Writers: Alexander Zinenko & Igor Zinenko
Artist: Igor Zinenko
Received: Review Request
I received a copy of Happy Doomsday #1 in exchange for a fair and honest review.
Happy Doomsday, as you might expect, is about the events following a global disaster. Through a series of events, the Earth is now located farther away from the sun, which brings with it the expected events and disasters. But…that’s not the only disaster hitting the earth, now is it? Like a perfect line of dominoes, cataclysms have been set into motion.
Now that we have set the scene, let’s talk about this series. Or at least, about the first issue. Happy Doomsday #1 is one of the most unique and entertaining reads I’ve had come across my desk this year – and I sincerely mean that. This issue amused me from start to finish, and on the whole, I feel like it really got my sense of humor (which is always a delight, if I may say so).
There’s a certain level of irony in reading this issue now, but trust me: it is not a downer. The first plot arc, Breach In Reality sucked me right in, and brought about a surprising number of laughs, especially given how dire the situation on earth has become.
Happy Doomsday #1 was a highly diverting read, one with a wicked sense of humor. If you’ve ever wanted to see a series that showcased a theoretical Doomsday while maintaining the ability to make you chuckle, then this is the one for you.
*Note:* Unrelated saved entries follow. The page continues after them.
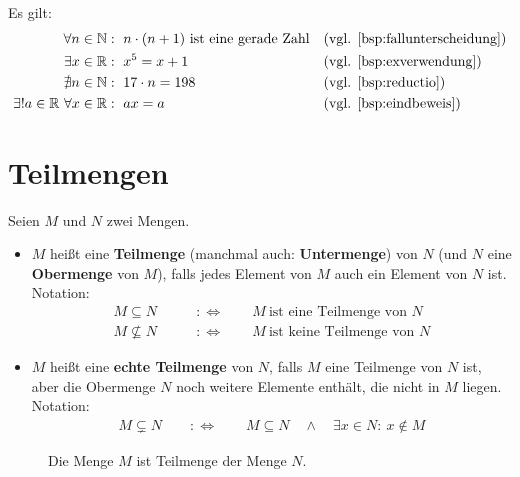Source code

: \begin{bsp}[*]
    Es gilt:
    \begin{align*}
        \forall n\in \N &:\ n\cdot (n+1)\ \text{ist eine gerade Zahl} && (\text{vgl. \cref{bsp:fallunterscheidung}})\\
        \exists x\in \R &:\ x^5 = x+1 && (\text{vgl. \cref{bsp:exverwendung}})\\
        \nexists n\in \N &:\ 17\cdot n = 198 && (\text{vgl. \cref{bsp:reductio}})\\ 
        \exists ! a\in \R \ \forall x\in \R & :\ ax=a &&(\text{vgl. \cref{bsp:eindbeweis}})
    \end{align*}
\end{bsp}





\section{Teilmengen}


\begin{de}[Teilmenge] \label{def:teilmenge} 
    Seien $M$ und $N$ zwei Mengen.
    \begin{itemize}
        \item $M$ heißt eine \textbf{Teilmenge} (manchmal auch: \textbf{Untermenge}) von $N$ (und $N$ eine \textbf{Obermenge} von $M$), falls jedes Element von $M$ auch ein Element von $N$ ist. Notation:
        \begin{align*}
            M \subseteq N \qquad &:\Leftrightarrow\qquad M\ \text{ist eine Teilmenge von $N$} \\
            M \nsubseteq N \qquad &:\Leftrightarrow\qquad M\ \text{ist keine Teilmenge von $N$}
        \end{align*}
        \item $M$ heißt eine \textbf{echte Teilmenge} von $N$, falls $M$ eine Teilmenge von $N$ ist, aber die Obermenge $N$ noch weitere Elemente enthält, die nicht in $M$ liegen. Notation:
        \begin{align*}
            M\subsetneq N \qquad:\Leftrightarrow\qquad M\subseteq N\quad \land\quad \exists x\in N:\ x\notin M
        \end{align*}
    \end{itemize}
\end{de}


\begin{figure}[ht]
    \centering \caption{Die Menge $M$ ist Teilmenge der Menge $N$.}
\end{figure}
Written by Alexander Zinenko and Igor Zinenko, this series is already proving to be a breath of fresh air. The tongue-in-cheek humor will put a smile on your face – it certainly did for me. We’re immediately introduced to one of the leading characters, Oliver. His story is nothing like you might expect, and that makes it all the better.
Honestly? I found the entire issue to be refreshing. It was fun to read, not taking itself too seriously yet still very well written. Oliver’s character added the needed comic relief, while Sophie’s character added that sense of survivalism you’d expect in a doomsday plot. It was a fantastic combination.
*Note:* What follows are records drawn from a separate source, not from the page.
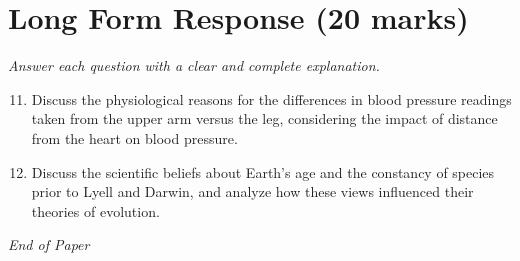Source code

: \documentclass[12pt]{article}
\begin{document}
\section*{Long Form Response (20 marks)}
\textit{Answer each question with a clear and complete explanation.}
\begin{enumerate}[label=\arabic*.]
\setcounter{enumi}{10}
\item Discuss the physiological reasons for the differences in blood pressure readings taken from the upper arm versus the leg, considering the impact of distance from the heart on blood pressure.
\item Discuss the scientific beliefs about Earth's age and the constancy of species prior to Lyell and Darwin, and analyze how these views influenced their theories of evolution.
\end{enumerate}

\vfill
\noindent\textit{End of Paper}
\end{document}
Another element that was brilliant about Happy Doomsday #1 is the artwork. Igor Zinenko was the writer, as well as being one of the artists. His bright colors sold the plot, and overall enhanced the mood. Yet he also proved his capability at the same time. Multiple tones were present, as were a variety of different scenes, from disasters to the banal. It all made for a feast for the eyes, and I loved it.
I especially loved the sense of motion and the almost comedic take on foreshadowing portrayed through the artwork. These scenes could easily have gone either way, and yet somehow they’ve managed to merge multiple moods together to create something new.
One other detail I loved about the visual spectrum for Happy Doomsday #1? The ability to tell parts of the story non-verbally. There were so many details, scenes, and other additions that were thoroughly enhanced by this artistic style.
Overall, I’m seriously impressed with Happy Doomsday #1, and perhaps am even a little bit in love with it. When I was looking into it, I saw that it was described as being perfect for fans of Futurama, Supernatural, and Avatar: The Last Airbender. Being a fan of all those series, and now this one as well, I can confirm the veracity of that statement. Happy Doomsday is very much a merging of all those themes, and thus will really be perfect for those fans.
I also actually kind of love the timing for this series. The whole humor about the apocalypse, it made everything feel less dire. Perhaps that is one of the reasons why I loved it so much. Regardless, I highly recommend this series to anybody looking for a little bit of light and laughter in their lives.